• Task item: Restate exactly the lines that run from the start of the records below to the line containing "在其他的指令下filter", counting both ends, and nothing else; pictures stay out.

• Excerpted records:
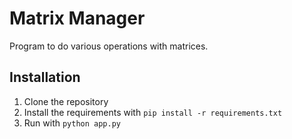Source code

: # Matrix Manager

Program to do various operations with matrices.

## Installation

1. Clone the repository
2. Install the requirements with `pip install -r requirements.txt`
3. Run with `python app.py`
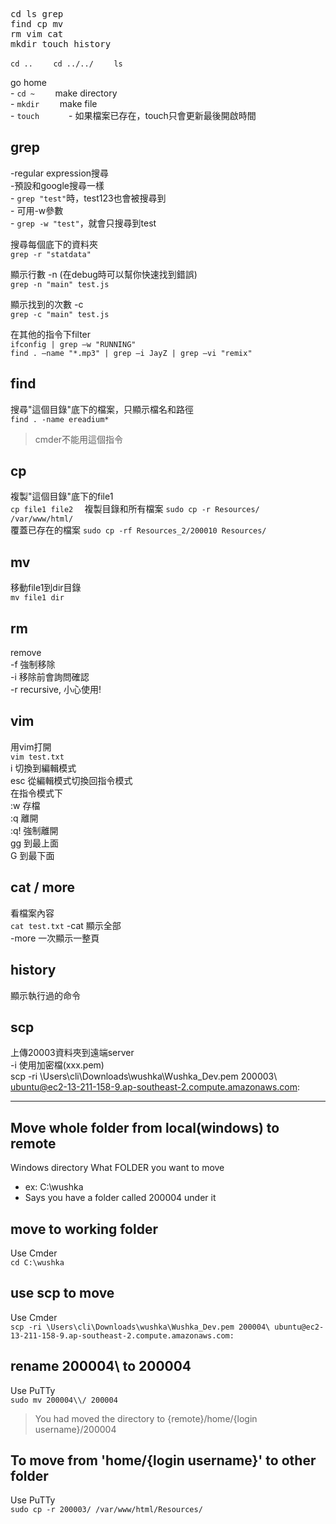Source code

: <pre>
cd ls grep 
find cp mv 
rm vim cat
mkdir touch history
</pre>

`cd ..    `
`cd ../../    `
`ls    `
  
go home    
    - `cd ~    `
make directory   
    - `mkdir    `
make file    
    - `touch      `
    - 如果檔案已存在，touch只會更新最後開啟時間    
  
  
## grep   
  
-regular expression搜尋    
-預設和google搜尋一樣    
    - `grep "test"`時，test123也會被搜尋到    
    - 可用-w參數    
        - `grep -w "test"`，就會只搜尋到test     
  
搜尋每個底下的資料夾    
    `grep -r "statdata"    `
  
顯示行數 -n (在debug時可以幫你快速找到錯誤)    
    `grep -n "main" test.js    `
  
顯示找到的次數 -c    
    `grep -c "main" test.js        `
  
在其他的指令下filter    
    `ifconfig | grep –w "RUNNING"    `  
    `find . –name "*.mp3" | grep –i JayZ | grep –vi "remix"  `
  
  
## find   
  
搜尋"這個目錄"底下的檔案，只顯示檔名和路徑  
`find . -name ereadium*  `  
> cmder不能用這個指令
  
## cp  
複製"這個目錄"底下的file1  
    `cp file1 file2  `
    複製目錄和所有檔案
    `sudo cp -r Resources/ /var/www/html/`  
    覆蓋已存在的檔案
    `sudo cp -rf Resources_2/200010 Resources/`
  
## mv  
移動file1到dir目錄  
`mv file1 dir  `
  
## rm  
remove  
    -f 強制移除  
    -i 移除前會詢問確認  
    -r recursive, 小心使用!  
  
## vim  
用vim打開  
`vim test.txt`  
    i  切換到編輯模式  
    esc 從編輯模式切換回指令模式  
        在指令模式下  
        :w 存檔  
        :q 離開  
        :q! 強制離開  
        gg 到最上面  
        G  到最下面  
  
## cat / more  
看檔案內容  
`cat test.txt`
-cat 顯示全部  
-more 一次顯示一整頁  
  
  
## history  
顯示執行過的命令  
  
  
## scp
上傳20003資料夾到遠端server  
-i  使用加密檔(xxx.pem)  
scp -ri \Users\cli\Downloads\wushka\Wushka_Dev.pem 200003\ ubuntu@ec2-13-211-158-9.ap-southeast-2.compute.amazonaws.com:  


-------------------
## Move whole folder from local(windows) to remote 

Windows directory
What FOLDER you want to move  
- ex: C:\wushka
- Says you have a folder called 200004 under it


## move to working folder
Use Cmder  
`cd C:\wushka`

## use scp to move  
Use Cmder  
`scp -ri \Users\cli\Downloads\wushka\Wushka_Dev.pem 200004\ ubuntu@ec2-13-211-158-9.ap-southeast-2.compute.amazonaws.com:`


## rename 200004\ to 200004  
Use PuTTy  
`sudo mv 200004\\/ 200004`

> You had moved the directory to {remote}/home/{login username}/200004

## To move from 'home/{login username}' to other folder
Use PuTTy  
`sudo cp -r 200003/ /var/www/html/Resources/`


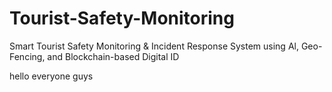 # Tourist-Safety-Monitoring
Smart Tourist Safety Monitoring &amp; Incident Response System using Al, Geo-Fencing, and Blockchain-based Digital ID

hello everyone guys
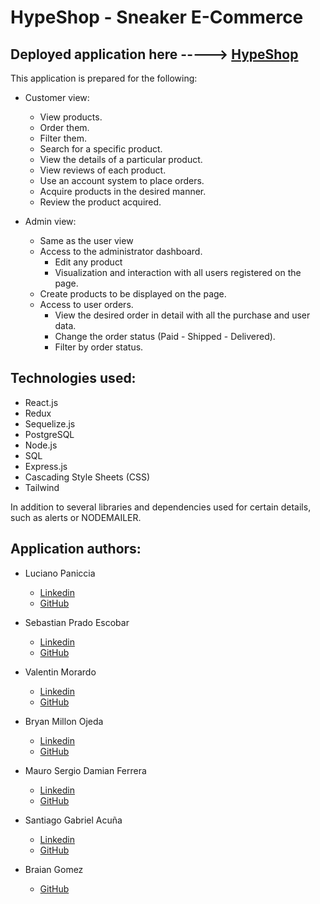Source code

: # HypeShop - Sneaker E-Commerce

## Deployed application here -----> [HypeShop](https://hype-shop.vercel.app/)

This application is prepared for the following:

- Customer view:
    - View products.
    - Order them.
    - Filter them.
    - Search for a specific product.
    - View the details of a particular product.
    - View reviews of each product.
    - Use an account system to place orders.
    - Acquire products in the desired manner.
    - Review the product acquired.

- Admin view:
    - Same as the user view
    - Access to the administrator dashboard.
        - Edit any product
        - Visualization and interaction with all users registered on the page.
    - Create products to be displayed on the page.
    - Access to user orders.
        - View the desired order in detail with all the purchase and user data.
        - Change the order status (Paid - Shipped - Delivered).
        - Filter by order status.

## Technologies used:

- React.js
- Redux
- Sequelize.js
- PostgreSQL
- Node.js
- SQL
- Express.js
- Cascading Style Sheets (CSS)
- Tailwind

In addition to several libraries and dependencies used for certain details, such as alerts or NODEMAILER.

## Application authors:

- Luciano Paniccia
    - [Linkedin](https://www.linkedin.com/in/luciano-paniccia-847868232/)
    - [GitHub](https://github.com/Luciano-Paniccia-Git)

- Sebastian Prado Escobar
    - [Linkedin](https://www.linkedin.com/in/sebastian-prado-escobar-dev/)
    - [GitHub](https://github.com/sebas-pr2000)

- Valentin Morardo
    - [Linkedin](https://www.linkedin.com/in/valentin-morardo-b125ba240/)
    - [GitHub](https://github.com/Littyfever)

- Bryan Millon Ojeda
    - [Linkedin](https://www.linkedin.com/in/bryan-millon/)
    - [GitHub](https://github.com/BryanMillon)

- Mauro Sergio Damian Ferrera
    - [Linkedin](https://www.linkedin.com/in/damian-f/)
    - [GitHub](https://github.com/damianf2022)

- Santiago Gabriel Acuña
    - [Linkedin](https://www.linkedin.com/in/santiago-acu%C3%B1a-894ba9256/)
    - [GitHub](https://github.com/Santiago-Acuna)

- Braian Gomez
    - [GitHub](https://github.com/braaidg)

• Answer space:
Source code

: # Matrix Manager

Program to do various operations with matrices.

## Installation

1. Clone the repository
2. Install the requirements with `pip install -r requirements.txt`
3. Run with `python app.py`
Source code

: <pre>
cd ls grep 
find cp mv 
rm vim cat
mkdir touch history
</pre>

`cd ..    `
`cd ../../    `
`ls    `
  
go home    
    - `cd ~    `
make directory   
    - `mkdir    `
make file    
    - `touch      `
    - 如果檔案已存在，touch只會更新最後開啟時間    
  
  
## grep   
  
-regular expression搜尋    
-預設和google搜尋一樣    
    - `grep "test"`時，test123也會被搜尋到    
    - 可用-w參數    
        - `grep -w "test"`，就會只搜尋到test     
  
搜尋每個底下的資料夾    
    `grep -r "statdata"    `
  
顯示行數 -n (在debug時可以幫你快速找到錯誤)    
    `grep -n "main" test.js    `
  
顯示找到的次數 -c    
    `grep -c "main" test.js        `
  
在其他的指令下filter    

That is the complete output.